O presidente da Associação Paraense de Criadores de Búfalos (APCB), João Rocha, diz que a entidade vê com bons olhos o envolvimento do Estado na bubalinocultura paraense e de valorização do animal símbolo do Marajó. Ele acredita que a realização da COP30 (Conferência das Nações Unidas para Mudanças Climáticas), trará ao produtor a oportunidade de mostrar o que faz com eficiência e destreza e mostrando o envolvimento social que a bubalinocultura representa ao Marajó.

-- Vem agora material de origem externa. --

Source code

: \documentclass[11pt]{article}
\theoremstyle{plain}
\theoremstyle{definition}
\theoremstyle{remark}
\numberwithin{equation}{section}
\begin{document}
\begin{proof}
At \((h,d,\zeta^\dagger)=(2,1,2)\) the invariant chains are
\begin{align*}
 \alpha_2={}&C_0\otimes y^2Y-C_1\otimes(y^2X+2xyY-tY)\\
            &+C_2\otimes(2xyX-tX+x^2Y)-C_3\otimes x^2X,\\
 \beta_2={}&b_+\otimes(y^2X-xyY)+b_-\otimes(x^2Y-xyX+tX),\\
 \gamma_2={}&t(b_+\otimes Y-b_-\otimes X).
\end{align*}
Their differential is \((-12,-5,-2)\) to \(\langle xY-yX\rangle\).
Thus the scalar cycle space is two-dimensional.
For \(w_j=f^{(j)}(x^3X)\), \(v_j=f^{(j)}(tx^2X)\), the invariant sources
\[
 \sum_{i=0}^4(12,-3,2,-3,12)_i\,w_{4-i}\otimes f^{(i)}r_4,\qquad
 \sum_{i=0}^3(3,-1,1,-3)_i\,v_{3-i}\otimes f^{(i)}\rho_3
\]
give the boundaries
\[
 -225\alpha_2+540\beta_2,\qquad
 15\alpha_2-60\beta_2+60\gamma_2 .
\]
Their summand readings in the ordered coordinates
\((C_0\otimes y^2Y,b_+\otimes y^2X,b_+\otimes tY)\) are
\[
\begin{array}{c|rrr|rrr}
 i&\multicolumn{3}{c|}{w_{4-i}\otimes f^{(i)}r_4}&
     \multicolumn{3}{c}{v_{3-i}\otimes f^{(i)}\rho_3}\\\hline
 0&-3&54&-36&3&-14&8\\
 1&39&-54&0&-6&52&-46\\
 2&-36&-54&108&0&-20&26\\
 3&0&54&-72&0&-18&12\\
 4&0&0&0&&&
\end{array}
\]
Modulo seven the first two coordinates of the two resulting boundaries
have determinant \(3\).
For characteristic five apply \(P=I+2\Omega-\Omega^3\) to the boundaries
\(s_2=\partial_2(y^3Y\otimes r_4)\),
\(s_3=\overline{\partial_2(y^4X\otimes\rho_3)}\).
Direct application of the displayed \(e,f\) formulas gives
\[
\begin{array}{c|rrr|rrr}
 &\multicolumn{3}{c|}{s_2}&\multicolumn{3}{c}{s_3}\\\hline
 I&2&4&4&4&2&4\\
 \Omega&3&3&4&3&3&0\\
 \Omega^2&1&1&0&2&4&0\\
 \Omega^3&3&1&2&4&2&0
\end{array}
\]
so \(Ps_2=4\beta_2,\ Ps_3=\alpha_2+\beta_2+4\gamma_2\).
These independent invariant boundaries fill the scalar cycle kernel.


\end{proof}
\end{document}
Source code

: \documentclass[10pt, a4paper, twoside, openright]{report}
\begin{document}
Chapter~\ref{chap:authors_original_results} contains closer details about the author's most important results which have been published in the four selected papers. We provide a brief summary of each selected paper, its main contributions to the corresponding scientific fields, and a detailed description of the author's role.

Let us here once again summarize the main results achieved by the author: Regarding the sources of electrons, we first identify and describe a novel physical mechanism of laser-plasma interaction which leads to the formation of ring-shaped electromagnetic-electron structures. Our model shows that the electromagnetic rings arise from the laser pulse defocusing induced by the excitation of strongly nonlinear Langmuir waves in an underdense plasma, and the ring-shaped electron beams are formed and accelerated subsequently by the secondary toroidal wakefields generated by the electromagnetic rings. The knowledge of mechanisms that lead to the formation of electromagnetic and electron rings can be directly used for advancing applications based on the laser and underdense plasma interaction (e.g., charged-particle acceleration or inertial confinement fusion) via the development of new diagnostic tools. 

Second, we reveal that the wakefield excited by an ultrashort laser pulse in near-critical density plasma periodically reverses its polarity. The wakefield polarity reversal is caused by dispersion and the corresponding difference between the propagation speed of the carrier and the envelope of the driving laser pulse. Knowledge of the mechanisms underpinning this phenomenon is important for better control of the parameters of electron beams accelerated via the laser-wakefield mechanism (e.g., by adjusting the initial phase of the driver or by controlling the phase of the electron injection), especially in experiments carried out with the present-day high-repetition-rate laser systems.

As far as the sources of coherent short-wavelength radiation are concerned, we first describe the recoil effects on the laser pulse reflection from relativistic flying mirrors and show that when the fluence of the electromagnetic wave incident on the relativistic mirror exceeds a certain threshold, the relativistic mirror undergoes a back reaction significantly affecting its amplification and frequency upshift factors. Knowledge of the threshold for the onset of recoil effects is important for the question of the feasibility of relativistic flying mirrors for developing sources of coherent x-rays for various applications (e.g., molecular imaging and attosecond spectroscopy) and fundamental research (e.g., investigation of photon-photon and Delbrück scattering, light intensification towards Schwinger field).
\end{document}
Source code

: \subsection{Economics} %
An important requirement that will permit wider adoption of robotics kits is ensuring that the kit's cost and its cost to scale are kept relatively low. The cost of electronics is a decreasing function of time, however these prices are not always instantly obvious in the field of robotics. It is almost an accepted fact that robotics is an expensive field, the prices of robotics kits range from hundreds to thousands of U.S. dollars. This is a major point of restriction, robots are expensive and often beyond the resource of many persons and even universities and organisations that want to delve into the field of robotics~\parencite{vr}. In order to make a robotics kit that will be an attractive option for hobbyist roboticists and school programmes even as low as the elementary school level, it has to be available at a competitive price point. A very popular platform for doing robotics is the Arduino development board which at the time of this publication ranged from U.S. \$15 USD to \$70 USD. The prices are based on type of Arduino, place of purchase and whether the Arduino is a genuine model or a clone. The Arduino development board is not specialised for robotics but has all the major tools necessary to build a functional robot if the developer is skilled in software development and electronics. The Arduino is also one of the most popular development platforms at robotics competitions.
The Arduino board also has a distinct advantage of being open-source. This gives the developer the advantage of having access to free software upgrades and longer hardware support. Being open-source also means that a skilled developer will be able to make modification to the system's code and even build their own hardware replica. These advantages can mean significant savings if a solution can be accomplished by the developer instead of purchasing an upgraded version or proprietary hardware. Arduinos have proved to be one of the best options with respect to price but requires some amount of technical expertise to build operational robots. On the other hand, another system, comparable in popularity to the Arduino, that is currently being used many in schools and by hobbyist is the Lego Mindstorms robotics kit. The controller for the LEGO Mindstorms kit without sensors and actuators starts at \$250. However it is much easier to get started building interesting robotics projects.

“O levantamento que nós temos na associação é que 72% dos bubalinocultores são pequenos criadores. Então é uma cadeia que mexe muito com a parte social e com a ilha do Marajó que tem um IDH baixo (Índice de Desenvolvimento Humano) e o búfalo ajuda a levantar”. 

Símbolo

Em Soure a relação com o búfalo pode ser vista também de várias formas. Seja nos nomes dos estabelecimentos comerciais ou através de monumentos espalhados em vários pontos da cidade, eventos culturais, na culinária e como animais de estimação. A relação entre o búfalo com o povo do Marajó já foi até enredo de escola de samba do Rio de Janeiro  – a Paraíso do Tuiuti, em 2023. 

A vida com os búfalos
Pelas ruas de Soure é possível ver referências aos búfalos por toda parte. Foto: Agência Pará

Um dos personagens mais conhecidos da cidade é o “Alemão”, nome carinhoso que o búfalo ganhou do dono. Quem passa pela orla, dificilmente deixará de encontrar com o animal, que já se acostumou com a presença de curiosos ou mesmo de moradores que gostam de fotografar e fazer carinho no animal.

“É incrível a gente encontrar um animal desse porte pelas ruas da cidade e tão dócil”, disse Santiago Caldas, morador do Paraná, que visita a cidade. 

Até o policiamento local conta com a ajuda dos animais. Em função das características locais como solo e clima, o 8º Batalhão de Polícia Militar adotou a prática e parte das rondas ostensivas é feita com o uso do animal.